One of the biggest food trends currently is the stress on local and seasonal produce, which translates into regional and home-cooked food. This has spawned several restaurants that are championing the ingredient and simplicity in dishes. In short, back to basics. However, for Karavalli, Taj Hotel’s signature restaurant at The Gateway Hotel, Bengaluru, this food philosophy has been its foundation ever since it was incepted over two decades back, showcasing authentic household recipes of mothers and grandmothers gathered from the south-west of the country. The menu at Karavalli represents the cuisines of Goa, Mangalore and Kerala, covering the communities of Goan Portuguese, Konkanis, Bunts, Havyaka Brahmins, Namboodaris, Moplah Muslims and the hinterland cuisines of Syrian Christians and Coorgs.
Chef Naren Thimmaiah, who is in Delhi to bring a pop-up at Varg, says they continue to procure ingredients from the original source, like perfectly smoked Kodumpuli from Kerala, toddy vinegar from Goa and Kundapur coconuts for their firm white flesh. “We use organic vegetables, spices, pulses and grains to a great extent. This is how it’s done at homes in these regions and that’s how we will continue to operate.
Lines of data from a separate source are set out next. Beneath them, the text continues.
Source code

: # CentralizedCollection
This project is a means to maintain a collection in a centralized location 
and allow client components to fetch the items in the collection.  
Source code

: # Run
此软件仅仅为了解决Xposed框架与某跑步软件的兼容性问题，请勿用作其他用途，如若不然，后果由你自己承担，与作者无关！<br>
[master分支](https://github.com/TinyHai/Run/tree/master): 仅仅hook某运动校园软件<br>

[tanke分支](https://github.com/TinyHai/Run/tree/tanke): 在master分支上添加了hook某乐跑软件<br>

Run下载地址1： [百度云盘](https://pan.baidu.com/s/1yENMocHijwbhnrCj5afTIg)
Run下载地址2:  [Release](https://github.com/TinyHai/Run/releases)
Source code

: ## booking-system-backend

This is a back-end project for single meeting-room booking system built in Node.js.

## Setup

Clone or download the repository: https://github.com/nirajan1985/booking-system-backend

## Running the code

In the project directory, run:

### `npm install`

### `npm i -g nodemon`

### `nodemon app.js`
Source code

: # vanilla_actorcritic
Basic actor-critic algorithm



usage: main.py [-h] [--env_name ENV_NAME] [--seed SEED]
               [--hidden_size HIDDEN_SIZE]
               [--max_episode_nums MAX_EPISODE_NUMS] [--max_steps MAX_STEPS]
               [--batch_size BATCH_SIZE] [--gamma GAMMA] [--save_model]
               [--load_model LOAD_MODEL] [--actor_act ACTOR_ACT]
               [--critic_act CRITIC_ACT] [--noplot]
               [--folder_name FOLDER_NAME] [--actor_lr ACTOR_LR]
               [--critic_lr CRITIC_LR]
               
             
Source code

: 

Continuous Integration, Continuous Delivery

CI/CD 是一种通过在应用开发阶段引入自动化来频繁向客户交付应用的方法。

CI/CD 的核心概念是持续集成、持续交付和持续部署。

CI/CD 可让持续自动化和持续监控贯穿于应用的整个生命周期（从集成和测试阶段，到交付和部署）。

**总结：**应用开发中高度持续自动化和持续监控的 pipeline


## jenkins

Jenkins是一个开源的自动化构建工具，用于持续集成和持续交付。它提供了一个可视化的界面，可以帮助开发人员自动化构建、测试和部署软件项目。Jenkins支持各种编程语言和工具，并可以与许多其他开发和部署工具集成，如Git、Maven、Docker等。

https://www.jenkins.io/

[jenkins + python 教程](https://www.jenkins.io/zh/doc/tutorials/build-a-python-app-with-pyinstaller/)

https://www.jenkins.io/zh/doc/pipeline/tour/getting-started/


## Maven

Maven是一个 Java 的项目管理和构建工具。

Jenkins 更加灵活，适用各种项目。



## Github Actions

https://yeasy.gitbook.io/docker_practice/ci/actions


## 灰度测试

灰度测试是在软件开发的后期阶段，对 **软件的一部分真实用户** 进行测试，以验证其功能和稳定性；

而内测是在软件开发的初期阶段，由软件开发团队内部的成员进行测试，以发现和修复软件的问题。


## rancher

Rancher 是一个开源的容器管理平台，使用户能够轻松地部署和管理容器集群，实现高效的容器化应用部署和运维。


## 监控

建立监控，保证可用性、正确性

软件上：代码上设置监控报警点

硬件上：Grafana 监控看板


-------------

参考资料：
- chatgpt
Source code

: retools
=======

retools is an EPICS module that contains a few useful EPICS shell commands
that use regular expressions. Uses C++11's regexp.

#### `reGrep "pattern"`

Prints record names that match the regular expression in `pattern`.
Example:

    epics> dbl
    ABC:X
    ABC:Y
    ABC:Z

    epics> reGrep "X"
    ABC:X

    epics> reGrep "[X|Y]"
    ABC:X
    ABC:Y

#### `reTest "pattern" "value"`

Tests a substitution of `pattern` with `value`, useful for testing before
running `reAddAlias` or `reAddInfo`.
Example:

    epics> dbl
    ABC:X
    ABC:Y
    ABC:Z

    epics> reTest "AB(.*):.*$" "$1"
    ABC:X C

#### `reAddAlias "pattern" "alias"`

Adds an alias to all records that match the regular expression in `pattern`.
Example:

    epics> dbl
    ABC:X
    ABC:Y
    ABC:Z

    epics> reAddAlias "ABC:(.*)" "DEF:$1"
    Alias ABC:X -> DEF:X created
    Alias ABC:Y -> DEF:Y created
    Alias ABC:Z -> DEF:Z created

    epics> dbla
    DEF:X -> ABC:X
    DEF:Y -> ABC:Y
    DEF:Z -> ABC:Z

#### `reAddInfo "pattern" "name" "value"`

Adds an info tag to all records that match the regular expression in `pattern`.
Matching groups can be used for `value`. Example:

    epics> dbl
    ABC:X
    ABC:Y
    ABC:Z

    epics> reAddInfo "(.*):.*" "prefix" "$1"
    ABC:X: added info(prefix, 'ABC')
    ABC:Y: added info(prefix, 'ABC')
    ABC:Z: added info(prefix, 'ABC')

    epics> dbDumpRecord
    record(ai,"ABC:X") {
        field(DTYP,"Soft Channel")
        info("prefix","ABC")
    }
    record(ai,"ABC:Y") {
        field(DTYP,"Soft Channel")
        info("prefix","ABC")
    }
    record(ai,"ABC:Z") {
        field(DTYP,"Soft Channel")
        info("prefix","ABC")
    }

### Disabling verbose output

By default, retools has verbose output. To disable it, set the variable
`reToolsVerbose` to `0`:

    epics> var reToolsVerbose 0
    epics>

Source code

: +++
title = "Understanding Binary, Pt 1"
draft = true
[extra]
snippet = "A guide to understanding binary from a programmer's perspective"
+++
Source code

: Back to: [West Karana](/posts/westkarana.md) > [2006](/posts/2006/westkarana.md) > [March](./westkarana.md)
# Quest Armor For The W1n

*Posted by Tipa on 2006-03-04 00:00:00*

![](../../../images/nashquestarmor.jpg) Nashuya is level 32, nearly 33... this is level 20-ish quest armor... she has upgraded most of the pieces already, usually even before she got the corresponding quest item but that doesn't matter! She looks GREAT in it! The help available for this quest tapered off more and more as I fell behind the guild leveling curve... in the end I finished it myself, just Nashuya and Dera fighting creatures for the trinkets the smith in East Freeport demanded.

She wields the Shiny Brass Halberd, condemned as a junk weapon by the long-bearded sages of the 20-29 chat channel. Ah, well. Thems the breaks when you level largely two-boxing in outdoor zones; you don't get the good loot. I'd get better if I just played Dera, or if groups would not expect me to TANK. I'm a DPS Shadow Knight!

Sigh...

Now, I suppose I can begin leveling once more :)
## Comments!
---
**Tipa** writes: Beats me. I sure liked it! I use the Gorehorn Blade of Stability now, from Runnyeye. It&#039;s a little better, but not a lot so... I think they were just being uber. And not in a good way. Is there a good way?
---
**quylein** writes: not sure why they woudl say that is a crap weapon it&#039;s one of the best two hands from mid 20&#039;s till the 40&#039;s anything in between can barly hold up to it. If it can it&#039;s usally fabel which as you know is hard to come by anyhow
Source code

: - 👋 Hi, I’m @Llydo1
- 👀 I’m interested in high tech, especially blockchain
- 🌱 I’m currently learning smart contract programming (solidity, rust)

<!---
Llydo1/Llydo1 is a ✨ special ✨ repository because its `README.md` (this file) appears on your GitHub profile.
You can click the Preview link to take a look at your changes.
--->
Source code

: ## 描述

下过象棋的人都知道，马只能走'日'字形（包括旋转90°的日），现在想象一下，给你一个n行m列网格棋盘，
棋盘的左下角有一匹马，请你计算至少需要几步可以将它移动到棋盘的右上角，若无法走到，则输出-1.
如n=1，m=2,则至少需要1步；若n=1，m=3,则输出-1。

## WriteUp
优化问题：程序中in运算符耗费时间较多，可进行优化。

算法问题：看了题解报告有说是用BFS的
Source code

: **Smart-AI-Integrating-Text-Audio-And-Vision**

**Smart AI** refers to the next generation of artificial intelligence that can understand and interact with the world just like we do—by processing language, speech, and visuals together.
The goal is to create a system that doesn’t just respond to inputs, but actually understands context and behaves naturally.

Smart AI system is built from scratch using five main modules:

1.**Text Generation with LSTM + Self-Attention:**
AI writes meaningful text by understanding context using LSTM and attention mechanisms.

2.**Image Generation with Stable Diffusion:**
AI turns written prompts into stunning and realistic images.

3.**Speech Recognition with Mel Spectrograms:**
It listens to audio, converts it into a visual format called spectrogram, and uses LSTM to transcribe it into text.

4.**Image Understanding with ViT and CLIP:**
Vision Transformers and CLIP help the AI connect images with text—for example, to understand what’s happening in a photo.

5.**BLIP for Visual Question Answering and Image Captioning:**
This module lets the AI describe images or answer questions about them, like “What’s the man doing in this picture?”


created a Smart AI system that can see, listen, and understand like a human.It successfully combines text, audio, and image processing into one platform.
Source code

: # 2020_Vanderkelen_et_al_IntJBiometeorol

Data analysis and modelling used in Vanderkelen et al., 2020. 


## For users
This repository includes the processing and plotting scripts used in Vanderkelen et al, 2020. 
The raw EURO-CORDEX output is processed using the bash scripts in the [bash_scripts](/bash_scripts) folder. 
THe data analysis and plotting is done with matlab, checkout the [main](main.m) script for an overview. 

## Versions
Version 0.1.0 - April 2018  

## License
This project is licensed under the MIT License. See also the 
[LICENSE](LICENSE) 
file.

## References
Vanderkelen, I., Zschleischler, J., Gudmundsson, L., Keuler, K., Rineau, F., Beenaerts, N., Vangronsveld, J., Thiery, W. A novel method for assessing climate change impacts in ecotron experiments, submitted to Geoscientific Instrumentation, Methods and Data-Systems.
We source almost all the ingredients from the regions — black pepper, cardamom, coffee, cinnamon, Kodumpuli and Kachampuli from Coorg; kokum, palm jaggery, palm vinegar, from Goa; Kundapur coconuts, seasonal vegetables, cashew, papads, murukkus and areca from Mangalore; ada, karimeen, kuttanad red rice, coconut oil, cheena chatty from Kerala and byadgi chilli from Dharwad region to ensure food is as authentic as it can get.”
But south Indian cuisine now has many modern avatars, with restaurants built solely on this premise. So what ensures continuing success for Karavalli despite modern twists and interpretations? Chef Thimmaiah points out one obvious reason: “Regional cuisine restaurants with rare cooking techniques will survive for sure, as apart from other reasons, those will be the only places you willget authentic cuisine as families increasingly find it difficult to cook up elaborate traditional meals due to time constraints.”
He adds that eating out is a way of life now, and not just a lifestyle requirement. But he insists that with the mushrooming of restaurants serving food from all over the world in all formats, be it fine dine, QSRs or even takeaways, guests have eaten it all and fairly know what it is all about. And their loyalty is with restaurants that don’t fail their expectations. “Guests also gauge the quality of a product offered.” And with Karavalli, what they get is a menu comprising dishes that have been well-researched, with recipes gathered from home cooks all over the region.
The Karavalli experience comes to the national capital for a week starting September 21 to mark 11th anniversary of Varq at Taj Mahal Hotel.